WilliamDue commented 1 year ago

@athas can you help me out? I am using the lastest version of Futhark (26.0 prerelease from today). When I generate json.fut using cabal run alpacc -- grammars/json.cg -k 3 and open the file in the REPL futhark repl json.fut and do parser.transitions "test" |> parser.solve_transitions I get the error.

Internal compiler error (unhandled IO exception).
Please report this at https://github.com/diku-dk/futhark/issues
transitions_size is not bound to a value.

CallStack (from HasCallStack):
  error, called at src/Language/Futhark/Interpreter.hs:654:7 in futhark-0.26.0-8TxRAg15nJlFGbXOt63c7o:Language.Futhark.Interpreter

Should I listen to the error or is there something else at play.

athas commented 1 year ago

You should listen to the error. It is a compiler bug, as the errors explicitly tells you. My guess is a corner case in the interpreter.

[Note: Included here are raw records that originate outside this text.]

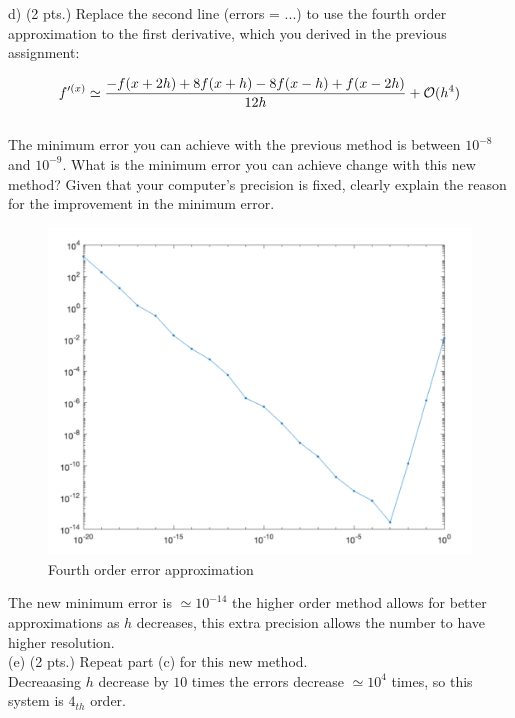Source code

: \documentclass{article}
\begin{document}
\noindent
d) (2 pts.) Replace the second line (errors = ...) to use the fourth order approximation to the first derivative, which you derived in the previous assignment:

\begin{gather*}
  f^{\prime(x)} \simeq \frac{-f(x+2h) + 8f(x+h) - 8f(x-h) + f(x - 2h)}{12h} + \mathcal{O}(h^{4})
\end{gather*}\\

\noindent
The minimum error you can achieve with the previous method is between $10^{-8}$ and $10^{-9}$. What is the minimum error you can achieve change with this new method? Given that your computer’s precision is fixed, clearly explain the reason for the improvement in the minimum error.\\

\begin{figure}[H]
  \includegraphics[width=\linewidth]{docs/error-graph.pdf}
  \caption{Fourth order error approximation}
\end{figure}

\noindent
The new minimum error is $\simeq 10^{-14}$ the higher order method allows for better approximations as $h$ decreases, this extra precision allows the number to have higher resolution.\\

\noindent
(e) (2 pts.) Repeat part (c) for this new method.\\

\noindent
Decreaasing $h$ decrease by $10$ times the errors decrease $ \simeq 10^{4}$ times, so this system is $4_{th}$ order.
\end{document}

WilliamDue commented 1 year ago

@athas I think I am a bit stuck, and wondered if you could help me out. I am able to construct a table like the one in figure 5 [1] which gives the transitions taken in the DFA. An example of doing so is creating the S-expression grammar cabal run alpacc -- grammars/sexp.cg and entering the REPL with.

[0]> "test" |> parser.transitions |> parser.solve_transitions
[[(0, 0), (1, 0), (2, 1), (3, 1), (4, 4)],
 [(0, 0), (1, 0), (2, 1), (3, 1), (4, 4)],
 [(0, 0), (1, 0), (2, 1), (3, 1), (4, 4)],
 [(0, 0), (1, 0), (2, 1), (3, 1), (4, 4)]]

The problem is I would want to reduce this to find the DFA path they specify in figure 6 [1]. So I have defined an initial state.

def initial_state : state_type = 3

Which I would then use to find the path taken [(3, 1), (1, 0), (0, 0), (0, 0)]. The problem here is I am not sure how this is done in log(n) parallel time.

Also the paper mention extensions to the algorithm for tokenizing and I am not quite sure if I understand the idea. I think I want to create a table which maps a transition (state_type, state_type) to a set of terminals? And then somehow solve for which of the overlapping terminals are prioritized.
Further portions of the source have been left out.